Integrated sensing and communication waveform design in the Internet of Vehicles

Abstract

We design an integrated sensing and communication (ISAC) transmission waveform with total transmission power, waveform similarity, and peak-to-average power ratio (PAPR) constraints in the Internet of Vehicles (IoV). The integrated waveform can complete radar target detection while communicating with downlink cellular users. The design of IoV with ISAC can not only improve the spectrum efficiency, but also further promote the integration of communication and sensing equipment. In this paper, the IoV with ISAC is formally modeled from the communication view and sensing view respectively. On this basis, taking the joint optimization of multi-user interference (MUI) total energy and Cramér Rao Bound (CRB) as the objective function, the transmission waveforms are designed with total transmission power, waveform similarity, and PAPR constraints respectively. To obtain the global optimal solution, we adopt a low complexity algorithm to solve the optimization problem under the total transmit power constraint and the optimization problem based on waveform similarity and PAPR constraints is further transformed into a nonconvex quadratically constrained quadratic programming (QCQP) problem, which is solved by using the semidefinite relaxation (SDR) technique.
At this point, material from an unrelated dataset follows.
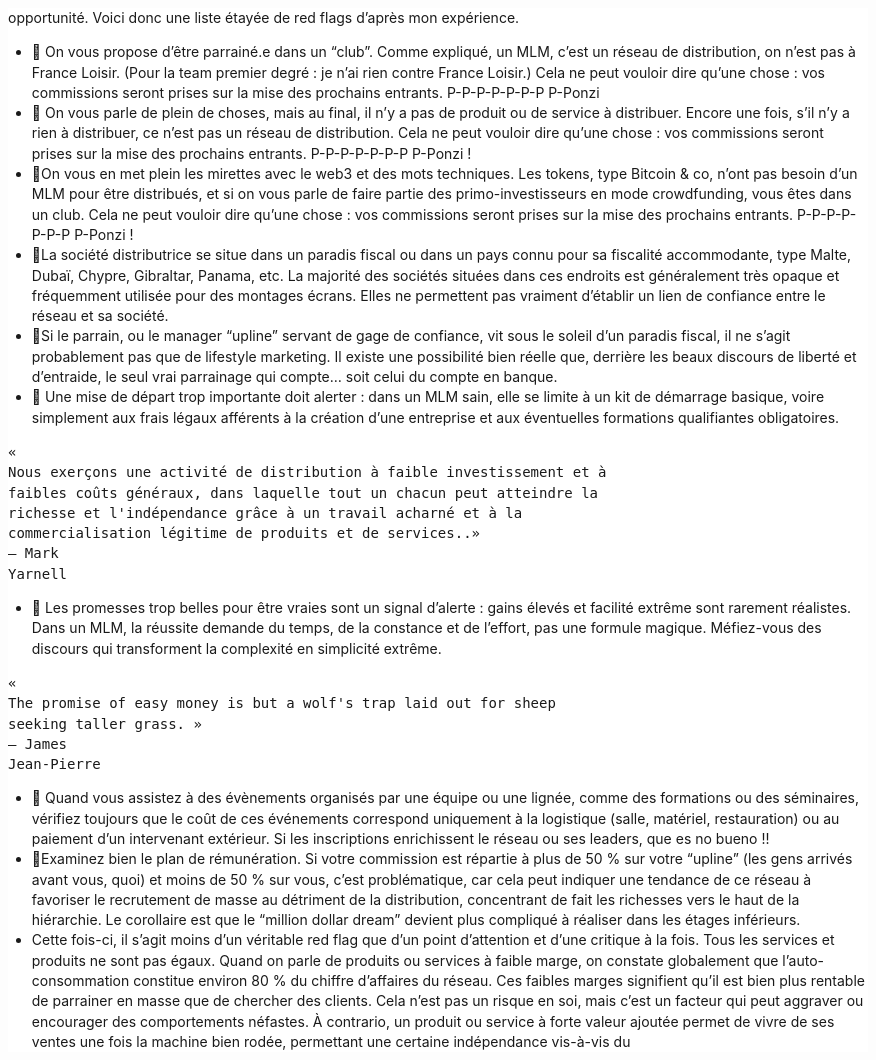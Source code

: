opportunité. Voici donc une liste étayée de red flags d’après mon expérience.</p><ul class=""><li class="lx ly gw lz b ma mb mc md me mf mg mh mi mj mk ml mm mn mo mp mq mr ms mt mu nu nv nw bk" id="6b86">🚩 On vous propose d’être parrainé.e dans un “club”. Comme expliqué, un MLM, c’est un réseau de distribution, on n’est pas à France Loisir. (Pour la team premier degré : je n’ai rien contre France Loisir.) Cela ne peut vouloir dire qu’une chose : vos commissions seront prises sur la mise des prochains entrants. P-P-P-P-P-P-P P-Ponzi</li><li class="lx ly gw lz b ma nx mc md me ny mg mh mi nz mk ml mm oa mo mp mq ob ms mt mu nu nv nw bk" id="84f1">🚩 On vous parle de plein de choses, mais au final, il n’y a pas de produit ou de service à distribuer. Encore une fois, s’il n’y a rien à distribuer, ce n’est pas un réseau de distribution. Cela ne peut vouloir dire qu’une chose : vos commissions seront prises sur la mise des prochains entrants. P-P-P-P-P-P-P P-Ponzi !</li><li class="lx ly gw lz b ma nx mc md me ny mg mh mi nz mk ml mm oa mo mp mq ob ms mt mu nu nv nw bk" id="8f35">🚩On vous en met plein les mirettes avec le web3 et des mots techniques. Les tokens, type Bitcoin &amp; co, n’ont pas besoin d’un MLM pour être distribués, et si on vous parle de faire partie des primo-investisseurs en mode crowdfunding, vous êtes dans un club. Cela ne peut vouloir dire qu’une chose : vos commissions seront prises sur la mise des prochains entrants. P-P-P-P-P-P-P P-Ponzi !</li><li class="lx ly gw lz b ma nx mc md me ny mg mh mi nz mk ml mm oa mo mp mq ob ms mt mu nu nv nw bk" id="6f4d">🚩La société distributrice se situe dans un paradis fiscal ou dans un pays connu pour sa fiscalité accommodante, type Malte, Dubaï, Chypre, Gibraltar, Panama, etc. La majorité des sociétés situées dans ces endroits est généralement très opaque et fréquemment utilisée pour des montages écrans. Elles ne permettent pas vraiment d’établir un lien de confiance entre le réseau et sa société.</li><li class="lx ly gw lz b ma nx mc md me ny mg mh mi nz mk ml mm oa mo mp mq ob ms mt mu nu nv nw bk" id="d235">🚩Si le parrain, ou le manager “upline” servant de gage de confiance, vit sous le soleil d’un paradis fiscal, il ne s’agit probablement pas que de lifestyle marketing. Il existe une possibilité bien réelle que, derrière les beaux discours de liberté et d’entraide, le seul vrai parrainage qui compte… soit celui du compte en banque.</li><li class="lx ly gw lz b ma nx mc md me ny mg mh mi nz mk ml mm oa mo mp mq ob ms mt mu nu nv nw bk" id="3f02">🚩 Une mise de départ trop importante doit alerter : dans un MLM sain, elle se limite à un kit de démarrage basique, voire simplement aux frais légaux afférents à la création d’une entreprise et aux éventuelles formations qualifiantes obligatoires.</li></ul><pre class="ne nf ng nh ni nj nk nl bp nm bb bk"><span class="nn no gw nk b bg np nq m nr ns" id="3c3f">« Nous exerçons une activité de distribution à faible investissement et à faibles coûts généraux, dans laquelle tout un chacun peut atteindre la richesse et l'indépendance grâce à un travail acharné et à la commercialisation légitime de produits et de services..» <br/>– Mark Yarnell</span></pre><ul class=""><li class="lx ly gw lz b ma mb mc md me mf mg mh mi mj mk ml mm mn mo mp mq mr ms mt mu nu nv nw bk" id="4900">🚩 Les promesses trop belles pour être vraies sont un signal d’alerte : gains élevés et facilité extrême sont rarement réalistes. Dans un MLM, la réussite demande du temps, de la constance et de l’effort, pas une formule magique. Méfiez-vous des discours qui transforment la complexité en simplicité extrême.</li></ul><pre class="ne nf ng nh ni nj nk nl bp nm bb bk"><span class="nn no gw nk b bg np nq m nr ns" id="1da2">« The promise of easy money is but a wolf's trap laid out for sheep seeking taller grass. » <br/>– James Jean-Pierre</span></pre><ul class=""><li class="lx ly gw lz b ma mb mc md me mf mg mh mi mj mk ml mm mn mo mp mq mr ms mt mu nu nv nw bk" id="f26d">🚩 Quand vous assistez à des évènements organisés par une équipe ou une lignée, comme des formations ou des séminaires, vérifiez toujours que le coût de ces événements correspond uniquement à la logistique (salle, matériel, restauration) ou au paiement d’un intervenant extérieur. Si les inscriptions enrichissent le réseau ou ses leaders, que es no bueno !!</li><li class="lx ly gw lz b ma nx mc md me ny mg mh mi nz mk ml mm oa mo mp mq ob ms mt mu nu nv nw bk" id="5cb7">🚩Examinez bien le plan de rémunération. Si votre commission est répartie à plus de 50 % sur votre “upline” (les gens arrivés avant vous, quoi) et moins de 50 % sur vous, c’est problématique, car cela peut indiquer une tendance de ce réseau à favoriser le recrutement de masse au détriment de la distribution, concentrant de fait les richesses vers le haut de la hiérarchie. Le corollaire est que le “million dollar dream” devient plus compliqué à réaliser dans les étages inférieurs.</li><li class="lx ly gw lz b ma nx mc md me ny mg mh mi nz mk ml mm oa mo mp mq ob ms mt mu nu nv nw bk" id="dc8a">Cette fois-ci, il s’agit moins d’un véritable red flag que d’un point d’attention et d’une critique à la fois. Tous les services et produits ne sont pas égaux. Quand on parle de produits ou services à faible marge, on constate globalement que l’auto-consommation constitue environ 80 % du chiffre d’affaires du réseau. Ces faibles marges signifient qu’il est bien plus rentable de parrainer en masse que de chercher des clients. Cela n’est pas un risque en soi, mais c’est un facteur qui peut aggraver ou encourager des comportements néfastes. À contrario, un produit ou service à forte valeur ajoutée permet de vivre de ses ventes une fois la machine bien rodée, permettant une certaine indépendance vis-à-vis du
By ranking one approximation of the constrained optimization problem, it can be transformed into the solution of semidefinite programming (SDP) problems. The numerical results show that the designed ISAC transmission waveform can achieve an efficient tradeoff between sensing and communication performance, and each KPI is superior to one of the only communication and only sensing waveform design schemes. And it can improve the real-time information interaction ability of the IoV.